Une prise en charge complexe

Quelques constats s’imposent néanmoins : ce sont des filles qui sont majoritairement rencontrées dans la prostitution et celle des garçons est sous-détectée. Entre 2002 et 2004, il s’agissait, dans la moitié des cas, de jeunes filles des pays de l’Est, l’autre moitié étant constituée de Belges et d’Africaines. Ces mineurs ont essentiellement 17 ans, mais l’on peut en trouver de plus jeunes. Sur les itinéraires des jeunes, rien de nouveau : des problèmes familiaux, sociaux, économiques, psychologiques se conjuguent pour expliquer qu’ils en arrivent à être prostitués. Leur prise en charge est difficile : manque de places en hébergement, d’urgence notamment, refus de certaines structures de les accueillir, judiciarisation des dossiers, inadéquation des placements proposés, démultiplication des intervenants et collaboration impossible entre le social et le policier en raison d’intérêts et de pratiques divergentes et jugées irréconciliables. Le problème est d’en arriver, à partir de ce relatif constat d’échec, à avancer des recommandations qui semblent nager ente deux eaux ; comme d’ailleurs la Belgique à l’égard de la prostitution des adultes. D’un côté, un appel à la déjudiciarisation de la prise en charge des mineurs prostitués, les assimilant réellement à des mineurs en danger plutôt qu’à des délinquants. C’est justement ce qui est demandé depuis plus de 10 ans au cours des congrès mondiaux contre l’exploitation sexuelle et commerciale des enfants ! De l’autre, un appel à ouvrir une 3ème voie qui sous le titre fourre tout « d’accompagnement, d’information et de prévention » consisterait en fait à considérer les « grands mineurs » « suffisamment responsables de leurs actes » en leur « laissant le libre arbitre de leurs choix ». Ce qui impliquerait comme préalable de « revoir la représentation de la liberté et de la responsabilité des mineurs ». Autrement dit de revenir sur les acquis de la Convention Internationale des Droits de l’Enfant.
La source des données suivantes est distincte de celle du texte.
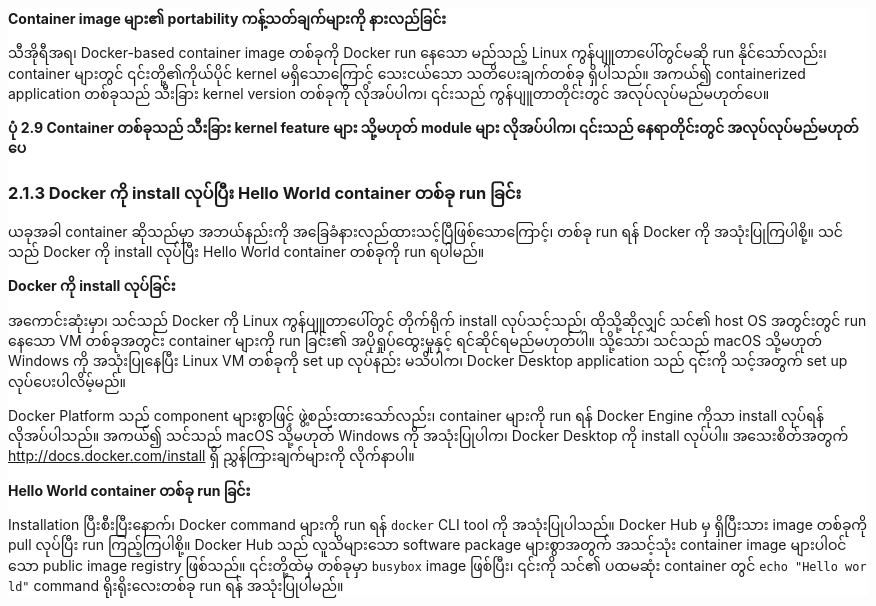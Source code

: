 **Container image များ၏ portability ကန့်သတ်ချက်များကို နားလည်ခြင်း**

သီအိုရီအရ၊ Docker-based container image တစ်ခုကို Docker run နေသော မည်သည့် Linux ကွန်ပျူတာပေါ်တွင်မဆို run နိုင်သော်လည်း၊ container များတွင် ၎င်းတို့၏ကိုယ်ပိုင် kernel မရှိသောကြောင့် သေးငယ်သော သတိပေးချက်တစ်ခု ရှိပါသည်။ အကယ်၍ containerized application တစ်ခုသည် သီးခြား kernel version တစ်ခုကို လိုအပ်ပါက၊ ၎င်းသည် ကွန်ပျူတာတိုင်းတွင် အလုပ်လုပ်မည်မဟုတ်ပေ။

**ပုံ 2.9 Container တစ်ခုသည် သီးခြား kernel feature များ သို့မဟုတ် module များ လိုအပ်ပါက၊ ၎င်းသည် နေရာတိုင်းတွင် အလုပ်လုပ်မည်မဟုတ်ပေ**

### 2.1.3 Docker ကို install လုပ်ပြီး Hello World container တစ်ခု run ခြင်း

ယခုအခါ container ဆိုသည်မှာ အဘယ်နည်းကို အခြေခံနားလည်ထားသင့်ပြီဖြစ်သောကြောင့်၊ တစ်ခု run ရန် Docker ကို အသုံးပြုကြပါစို့။ သင်သည် Docker ကို install လုပ်ပြီး Hello World container တစ်ခုကို run ရပါမည်။

**Docker ကို install လုပ်ခြင်း**

အကောင်းဆုံးမှာ၊ သင်သည် Docker ကို Linux ကွန်ပျူတာပေါ်တွင် တိုက်ရိုက် install လုပ်သင့်သည်၊ ထိုသို့ဆိုလျှင် သင်၏ host OS အတွင်းတွင် run နေသော VM တစ်ခုအတွင်း container များကို run ခြင်း၏ အပိုရှုပ်ထွေးမှုနှင့် ရင်ဆိုင်ရမည်မဟုတ်ပါ။ သို့သော်၊ သင်သည် macOS သို့မဟုတ် Windows ကို အသုံးပြုနေပြီး Linux VM တစ်ခုကို set up လုပ်နည်း မသိပါက၊ Docker Desktop application သည် ၎င်းကို သင့်အတွက် set up လုပ်ပေးပါလိမ့်မည်။

Docker Platform သည် component များစွာဖြင့် ဖွဲ့စည်းထားသော်လည်း၊ container များကို run ရန် Docker Engine ကိုသာ install လုပ်ရန် လိုအပ်ပါသည်။ အကယ်၍ သင်သည် macOS သို့မဟုတ် Windows ကို အသုံးပြုပါက၊ Docker Desktop ကို install လုပ်ပါ။ အသေးစိတ်အတွက် http://docs.docker.com/install ရှိ ညွှန်ကြားချက်များကို လိုက်နာပါ။

**Hello World container တစ်ခု run ခြင်း**

Installation ပြီးစီးပြီးနောက်၊ Docker command များကို run ရန် `docker` CLI tool ကို အသုံးပြုပါသည်။ Docker Hub မှ ရှိပြီးသား image တစ်ခုကို pull လုပ်ပြီး run ကြည့်ကြပါစို့။ Docker Hub သည် လူသိများသော software package များစွာအတွက် အသင့်သုံး container image များပါဝင်သော public image registry ဖြစ်သည်။ ၎င်းတို့ထဲမှ တစ်ခုမှာ `busybox` image ဖြစ်ပြီး၊ ၎င်းကို သင်၏ ပထမဆုံး container တွင် `echo "Hello world"` command ရိုးရိုးလေးတစ်ခု run ရန် အသုံးပြုပါမည်။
La notion de « choix », prétexte à distinguer enfants victimes et ados responsables?

D’un côté des victimes, les « petits » mineurs, ceux ayant moins de 15 ans, de l’autre de « grands mineurs » capables d’assumer leurs choix ? Le grand mot est lâché. Encore ! Rien par contre sur la manière dont il peut vraiment s’opérer, les capacités cognitives, émotionnelles de ces adolescents placés en situation de précarité économique et affective. Car faire un choix est le résultat d’une opération mentale, une gymnastique qui s’apprend à condition d’avoir bénéficié d’un environnement et de modèles propres à la développer. A quoi servirait cette distinction ? Tout simplement, à faire accepter la prostitution des adolescents à l’instar de celle des adultes. En fait le débat n’est pas nouveau. Mais la Convention internationale des Droits de l’Enfant, qui protège toute personne jusqu’à 18 ans, apporte une réponse. Celle d’une protection maximale. Celle de la responsabilité des Etats. Faut-il revoir à la baisse les standards de protection de l’enfance, y compris pour les adolescents parce que l’on se sait pas faire, tout le temps, avec tout le monde ? Ne faudrait-il pas revoir les critères d’évaluation de la prise en charge de ces mineurs, pour ne plus considérer le retour provisoire à la rue ou à la prostitution comme le signe d’un indépassable échec mais plutôt une étape, normale, de cette prise en charge. Et pourquoi se plaindre que le retour à la prostitution est un échec, si ce que l’on propose c’est justement de les laisser dans la rue ? Faut-il rejouer éternellement les mêmes débats, ou trouver des réponses convaincantes aux vrais problèmes qui se posent ?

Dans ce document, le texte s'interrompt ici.